Ci troviamo, in effetti, fra le pagine del primo capitolo della serie noir che
vede in azione il sopra accennato ex giudice e il commissario Miceli, ovvero
gli stessi protagonisti di Commissario, domani ucciderò Labruna, Lo specchio
del barbiere e La morte al cancello. Quando una serie di romanzi polizieschi
può permettersi un continuum e riedizioni così di successo, significa che i
personaggi e il clima attorno a loro sono azzeccati, tanto meglio se
impreziositi da un po' di ironia e senso dell'umorismo.
La trama parla di due famiglie legate da una forte amicizia. Un incidente
stradale uccide Giulia, la piccola bimba di un noto avvocato e di una stimata
pneumologa, mentre si avvia al parco, accompagnata da Santina, la sua baby
sitter. Sembra solo una drammatica fatalità, ma da quel momento si scatena una
serie di delitti che con la morte della piccola parrebbe non avessero nulla a
che fare. Morti apparentemente slegate. Una calibro 22 sputa pallottole in
maniera si direbbe folle e del tutto casuale.
Una sfida veramente ardua per Petri e Miceli e per i poliziotti che fanno loro
corona, una vera carambola di sorprese e nel contempo una critica agli usi
borghesi, espressi in maniera sorniona.
Il finale del sorprendente caso sta al lettore che arriverà trafelato al
finale, perché è un libro che si legge in fretta, premuti da grande curiosità.
Simoni sostiene di scrivere in maniera simenoniana, un po' come gli scrittori
detti “ciechi” – aggiungiamo noi – facendo seguire un capitolo dopo l'altro,
senza conoscere in anticipo quello del giorno successivo. Forse è anche questa
tecnica a regalare movimento e naturalezza alla sua simpatica scrittura.
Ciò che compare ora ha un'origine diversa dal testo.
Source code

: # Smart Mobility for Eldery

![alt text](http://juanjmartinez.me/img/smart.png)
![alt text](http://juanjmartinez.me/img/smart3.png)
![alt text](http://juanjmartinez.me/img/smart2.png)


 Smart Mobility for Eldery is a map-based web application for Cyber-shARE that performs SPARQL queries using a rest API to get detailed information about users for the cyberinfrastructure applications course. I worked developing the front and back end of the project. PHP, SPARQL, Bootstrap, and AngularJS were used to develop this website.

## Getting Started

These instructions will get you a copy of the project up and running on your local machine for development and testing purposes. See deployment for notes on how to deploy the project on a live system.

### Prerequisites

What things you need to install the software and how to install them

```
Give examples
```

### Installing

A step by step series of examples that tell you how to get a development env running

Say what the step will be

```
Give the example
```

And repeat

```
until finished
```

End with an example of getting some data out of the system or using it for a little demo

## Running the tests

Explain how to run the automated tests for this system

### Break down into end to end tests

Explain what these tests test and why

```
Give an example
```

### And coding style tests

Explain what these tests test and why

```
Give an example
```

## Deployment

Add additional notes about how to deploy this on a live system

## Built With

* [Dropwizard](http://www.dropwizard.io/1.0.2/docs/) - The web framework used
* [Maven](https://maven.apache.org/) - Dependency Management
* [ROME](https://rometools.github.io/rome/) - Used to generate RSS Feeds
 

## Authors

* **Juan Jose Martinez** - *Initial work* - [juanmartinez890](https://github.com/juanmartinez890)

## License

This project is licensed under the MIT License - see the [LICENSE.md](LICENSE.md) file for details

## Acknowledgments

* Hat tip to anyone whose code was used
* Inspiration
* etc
Parlando dei suoi personaggi, ancora in postfazione al romanzo, l'autore ci
confida come anche il commissario Miceli non sia un personaggio inventato, ‹‹ma
un uomo che, stringendo i denti, sta faticosamente affrontando gli ultimi anni
di lavoro e che a Petri è legato da un rapporto d'antica data, fatto di stima,
d'amicizia e di rispetto reciproci, e dal comune desiderio di raggiungere un
obiettivo, quello della verità. Ovviamente, una verità umana, che a volte
sembra sfuggire, in un momento della loro vita in cui nel mondo che li circonda
non esistono più solo il bianco e il nero, ma il colore dominante appare il
grigio›.
E noi, come potremmo dare torto a questo giallista d'eccezione?